Saved entries:
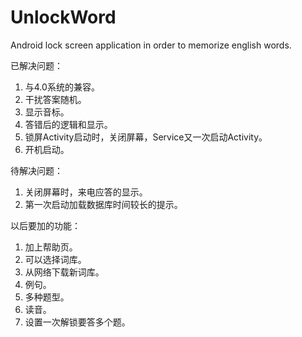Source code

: UnlockWord
==========

Android lock screen application in order to memorize english words.

已解决问题：
 1. 与4.0系统的兼容。
 2. 干扰答案随机。
 3. 显示音标。
 4. 答错后的逻辑和显示。
 5. 锁屏Activity启动时，关闭屏幕，Service又一次启动Activity。
 6. 开机启动。

待解决问题：
 1. 关闭屏幕时，来电应答的显示。
 2. 第一次启动加载数据库时间较长的提示。
 
以后要加的功能：
 1. 加上帮助页。
 2. 可以选择词库。
 3. 从网络下载新词库。
 4. 例句。
 5. 多种题型。
 6. 读音。
 7. 设置一次解锁要答多个题。
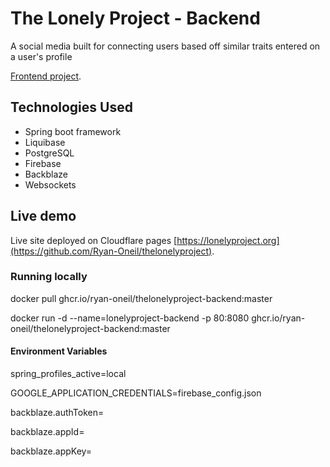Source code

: # The Lonely Project - Backend

A social media built for connecting users based off similar traits entered on a user's profile

[Frontend project](https://lonelyproject.org/).

## Technologies Used

* Spring boot framework
* Liquibase
* PostgreSQL
* Firebase 
* Backblaze
* Websockets

## Live demo

Live site deployed on Cloudflare pages [https://lonelyproject.org](https://github.com/Ryan-Oneil/thelonelyproject).

### Running locally

docker pull ghcr.io/ryan-oneil/thelonelyproject-backend:master

docker run -d --name=lonelyproject-backend -p 80:8080 ghcr.io/ryan-oneil/thelonelyproject-backend:master

#### Environment Variables
spring_profiles_active=local

GOOGLE_APPLICATION_CREDENTIALS=firebase_config.json

backblaze.authToken=

backblaze.appId=

backblaze.appKey=
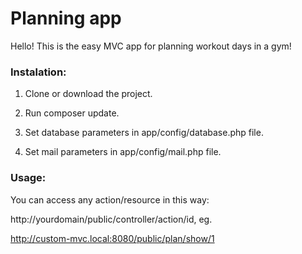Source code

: # Planning app

Hello! This is the easy MVC app for planning workout days in a gym!

<h3>Instalation:</h3>

1) Clone or download the project.

2) Run composer update.

3) Set database parameters in app/config/database.php file.

4) Set mail parameters in app/config/mail.php file.

<h3>Usage:</h3>

You can access any action/resource in this way:

http://yourdomain/public/controller/action/id, eg.

http://custom-mvc.local:8080/public/plan/show/1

* TASK INSTRUCTIONS
Exclude every picture and copy the remaining data exactly.

* YOUR RESPONSE
Source code

: UnlockWord
==========

Android lock screen application in order to memorize english words.

已解决问题：
 1. 与4.0系统的兼容。
 2. 干扰答案随机。
 3. 显示音标。
 4. 答错后的逻辑和显示。
 5. 锁屏Activity启动时，关闭屏幕，Service又一次启动Activity。
 6. 开机启动。

待解决问题：
 1. 关闭屏幕时，来电应答的显示。
 2. 第一次启动加载数据库时间较长的提示。
 
以后要加的功能：
 1. 加上帮助页。
 2. 可以选择词库。
 3. 从网络下载新词库。
 4. 例句。
 5. 多种题型。
 6. 读音。
 7. 设置一次解锁要答多个题。
Source code

: # The Lonely Project - Backend

A social media built for connecting users based off similar traits entered on a user's profile

[Frontend project](https://lonelyproject.org/).

## Technologies Used

* Spring boot framework
* Liquibase
* PostgreSQL
* Firebase 
* Backblaze
* Websockets

## Live demo

Live site deployed on Cloudflare pages [https://lonelyproject.org](https://github.com/Ryan-Oneil/thelonelyproject).

### Running locally

docker pull ghcr.io/ryan-oneil/thelonelyproject-backend:master

docker run -d --name=lonelyproject-backend -p 80:8080 ghcr.io/ryan-oneil/thelonelyproject-backend:master

#### Environment Variables
spring_profiles_active=local

GOOGLE_APPLICATION_CREDENTIALS=firebase_config.json

backblaze.authToken=

backblaze.appId=

backblaze.appKey=
Source code

: # Planning app

Hello! This is the easy MVC app for planning workout days in a gym!

<h3>Instalation:</h3>

1) Clone or download the project.

2) Run composer update.

3) Set database parameters in app/config/database.php file.

4) Set mail parameters in app/config/mail.php file.

<h3>Usage:</h3>

You can access any action/resource in this way:

http://yourdomain/public/controller/action/id, eg.

http://custom-mvc.local:8080/public/plan/show/1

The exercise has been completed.